Source code for ogzaf.income

"""
-----------------------------------------------------------------
Functions for created the matrix of ability levels, e.  This can
only be used for looking at the 25, 50, 70, 80, 90, 99, and 100th
percentiles, as it uses fitted polynomials to those percentiles.
-----------------------------------------------------------------
"""

import numpy as np
import scipy.optimize as opt
import scipy.interpolate as si
from ogcore import parameter_plots as pp



[docs]
def arctan_func(xvals, a, b, c):
    r"""
    This function generates predicted ability levels given data (xvals)
    and parameters a, b, and c, from the following arctan function:

    .. math::
        y = (-a / \pi) * \arctan(b * x + c) + (a / 2)

    Args:
        xvals (Numpy array): data inputs to arctan function
        a (scalar): scale parameter for arctan function
        b (scalar): curvature parameter for arctan function
        c (scalar): shift parameter for arctan function

    Returns:
        yvals (Numpy array): predicted values (output) of arctan
            function

    """
    yvals = (-a / np.pi) * np.arctan(b * xvals + c) + (a / 2)
    return yvals




[docs]
def arctan_deriv_func(xvals, a, b, c):
    r"""
    This function generates predicted derivatives of arctan function
    given data (xvals) and parameters a, b, and c. The functional form
    of the derivative of the function is the following:

    .. math::
        y = - (a * b) / (\pi * (1 + (b * xvals + c)^2))

    Args:
        xvals (Numpy array): data inputs to arctan derivative function
        a (scalar): scale parameter for arctan function
        b (scalar): curvature parameter for arctan function
        c (scalar): shift parameter for arctan function

    Returns:
        yvals (Numpy array): predicted values (output) of arctan
            derivative function

    """
    yvals = -(a * b) / (np.pi * (1 + (b * xvals + c) ** 2))
    return yvals




[docs]
def arc_error(abc_vals, params):
    """
    This function returns a vector of errors in the three criteria on
    which the arctan function is fit to predict extrapolated ability in
    ages 81 to 100.::

        1) The arctan function value at age 80 must match the estimated
           original function value at age 80.
        2) The arctan function slope at age 80 must match the estimated
           original function slope at age 80.
        3) The level of ability at age 100 must be a given fraction
           (abil_deprec) below the ability level at age 80.

    Args:
        abc_vals (tuple): contains (a,b,c)
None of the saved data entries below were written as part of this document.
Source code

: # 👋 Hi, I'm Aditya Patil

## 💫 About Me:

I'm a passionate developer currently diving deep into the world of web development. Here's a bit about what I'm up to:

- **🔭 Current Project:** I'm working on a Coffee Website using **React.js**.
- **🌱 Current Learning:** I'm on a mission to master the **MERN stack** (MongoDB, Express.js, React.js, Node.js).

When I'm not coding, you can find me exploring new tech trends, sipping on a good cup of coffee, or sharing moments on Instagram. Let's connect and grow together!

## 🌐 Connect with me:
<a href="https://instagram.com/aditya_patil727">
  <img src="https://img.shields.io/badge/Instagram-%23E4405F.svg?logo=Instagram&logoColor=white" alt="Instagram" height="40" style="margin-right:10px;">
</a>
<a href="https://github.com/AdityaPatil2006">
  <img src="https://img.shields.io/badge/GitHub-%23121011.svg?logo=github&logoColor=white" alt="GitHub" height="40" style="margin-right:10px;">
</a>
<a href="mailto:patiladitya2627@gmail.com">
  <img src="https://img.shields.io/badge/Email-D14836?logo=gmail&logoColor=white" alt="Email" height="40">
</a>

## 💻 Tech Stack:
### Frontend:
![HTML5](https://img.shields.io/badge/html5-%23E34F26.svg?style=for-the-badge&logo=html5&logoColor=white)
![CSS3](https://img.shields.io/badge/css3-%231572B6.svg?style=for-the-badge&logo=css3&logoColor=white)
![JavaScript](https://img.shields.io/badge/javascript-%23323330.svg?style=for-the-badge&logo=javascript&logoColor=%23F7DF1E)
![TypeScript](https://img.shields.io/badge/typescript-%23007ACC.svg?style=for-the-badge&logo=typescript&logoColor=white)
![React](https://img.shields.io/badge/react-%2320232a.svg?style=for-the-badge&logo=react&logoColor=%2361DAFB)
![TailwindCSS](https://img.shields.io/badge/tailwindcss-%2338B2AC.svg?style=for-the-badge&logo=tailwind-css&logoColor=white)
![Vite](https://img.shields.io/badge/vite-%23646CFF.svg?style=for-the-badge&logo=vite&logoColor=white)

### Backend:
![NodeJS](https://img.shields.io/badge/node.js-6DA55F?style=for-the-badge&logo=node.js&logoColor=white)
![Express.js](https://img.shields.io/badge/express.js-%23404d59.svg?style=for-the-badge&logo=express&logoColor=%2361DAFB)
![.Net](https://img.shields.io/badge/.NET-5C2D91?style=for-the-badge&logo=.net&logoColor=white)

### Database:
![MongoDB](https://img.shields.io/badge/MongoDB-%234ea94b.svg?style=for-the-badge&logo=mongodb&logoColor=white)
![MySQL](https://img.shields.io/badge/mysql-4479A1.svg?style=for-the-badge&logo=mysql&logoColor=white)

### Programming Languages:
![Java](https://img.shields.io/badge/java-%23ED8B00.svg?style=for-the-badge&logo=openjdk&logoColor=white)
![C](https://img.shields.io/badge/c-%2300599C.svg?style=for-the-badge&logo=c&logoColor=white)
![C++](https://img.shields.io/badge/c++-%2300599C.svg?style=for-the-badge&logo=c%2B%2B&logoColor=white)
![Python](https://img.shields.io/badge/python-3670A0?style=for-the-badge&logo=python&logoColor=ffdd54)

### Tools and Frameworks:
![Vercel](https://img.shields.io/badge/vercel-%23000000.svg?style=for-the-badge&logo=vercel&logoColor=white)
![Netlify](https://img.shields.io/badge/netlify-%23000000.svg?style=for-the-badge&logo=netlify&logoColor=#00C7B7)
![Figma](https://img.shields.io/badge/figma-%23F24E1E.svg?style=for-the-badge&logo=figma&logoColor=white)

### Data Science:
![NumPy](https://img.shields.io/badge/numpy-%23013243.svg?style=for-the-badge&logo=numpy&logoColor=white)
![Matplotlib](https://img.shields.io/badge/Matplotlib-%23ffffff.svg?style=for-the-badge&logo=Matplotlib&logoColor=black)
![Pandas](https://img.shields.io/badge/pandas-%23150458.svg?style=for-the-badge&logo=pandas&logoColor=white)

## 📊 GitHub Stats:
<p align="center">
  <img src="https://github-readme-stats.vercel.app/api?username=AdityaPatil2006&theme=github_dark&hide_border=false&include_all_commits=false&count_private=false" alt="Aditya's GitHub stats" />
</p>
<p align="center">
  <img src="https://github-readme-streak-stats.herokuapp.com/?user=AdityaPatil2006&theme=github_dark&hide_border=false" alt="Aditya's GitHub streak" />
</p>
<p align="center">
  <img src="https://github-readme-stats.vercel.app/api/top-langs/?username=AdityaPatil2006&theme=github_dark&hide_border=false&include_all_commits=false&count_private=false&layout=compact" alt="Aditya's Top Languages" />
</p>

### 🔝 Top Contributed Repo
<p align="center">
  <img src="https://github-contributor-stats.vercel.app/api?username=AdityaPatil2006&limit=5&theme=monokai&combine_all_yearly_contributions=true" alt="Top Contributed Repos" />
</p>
            * a (scalar): scale parameter for arctan function
            * b (scalar): curvature parameter for arctan function
            * c (scalar): shift parameter for arctan function
        params (tuple): contains (first_point, coef1, coef2, coef3,
            abil_deprec)

            * first_point (scalar): ability level at age 80, > 0
            * coef1 (scalar): coefficient in log ability equation on
                linear term in age
            * coef2 (scalar): coefficient in log ability equation on
                quadratic term in age
            * coef3 (scalar): coefficient in log ability equation on
                cubic term in age
            * abil_deprec (scalar): ability depreciation rate between
                ages 80 and 100, in (0, 1).

    Returns:
        error_vec (Numpy array): errors ([error1, error2, error3])

            * error1 (scalar): error between ability level at age 80
                from original function minus the predicted ability at
                age 80 from the arctan function given a, b, and c
            * error2 (scalar): error between the slope of the original
                function at age 80 minus the slope of the arctan
                function at age 80 given a, b, and c
            * error3 (scalar): error between the ability level at age
                100 predicted by the original model value times
                abil_deprec minus the ability predicted by the arctan
                function at age 100 given a, b, and c

    """
    a, b, c = abc_vals
    first_point, coef1, coef2, coef3, abil_deprec = params
    error1 = first_point - arctan_func(80, a, b, c)
    if (3 * coef3 * 80**2 + 2 * coef2 * 80 + coef1) < 0:
        error2 = (
            3 * coef3 * 80**2 + 2 * coef2 * 80 + coef1
        ) * first_point - arctan_deriv_func(80, a, b, c)
    else:
        error2 = -0.02 * first_point - arctan_deriv_func(80, a, b, c)
    error3 = abil_deprec * first_point - arctan_func(100, a, b, c)
    error_vec = np.array([error1, error2, error3])

    return error_vec




[docs]
def arctan_fit(first_point, coef1, coef2, coef3, abil_deprec, init_guesses):
    """
    This function fits an arctan function to the last 20 years of the
    ability levels of a particular ability group to extrapolate
    abilities by trying to match the slope in the 80th year and the
    ability depreciation rate between years 80 and 100.

    Args:
        first_point (scalar): ability level at age 80, > 0
        coef1 (scalar): coefficient in log ability equation on linear
            term in age
        coef2 (scalar): coefficient in log ability equation on
            quadratic term in age
        coef3 (scalar): coefficient in log ability equation on cubic
            term in age
        abil_deprec (scalar): ability depreciation rate between
            ages 80 and 100, in (0, 1)
        init_guesses (Numpy array): initial guesses

    Returns:
        abil_last (Numpy array): extrapolated ability levels for ages
            81 to 100, length 20

    """
    params = [first_point, coef1, coef2, coef3, abil_deprec]
    solution = opt.root(arc_error, init_guesses, args=params, method="lm")
    [a, b, c] = solution.x
    old_ages = np.linspace(81, 100, 20)
    abil_last = arctan_func(old_ages, a, b, c)
    return abil_last




[docs]
def get_e_interp(S, age_wgts, age_wgts_80, abil_wgts, plot_path=None):
    """
    This function takes a source matrix of lifetime earnings profiles
    (abilities, emat) of size (80, 7), where 80 is the number of ages
    and 7 is the number of ability types in the source matrix, and
    interpolates new values of a new S x J sized matrix of abilities
    using linear interpolation. [NOTE: For this application, cubic
    spline interpolation introduces too much curvature.]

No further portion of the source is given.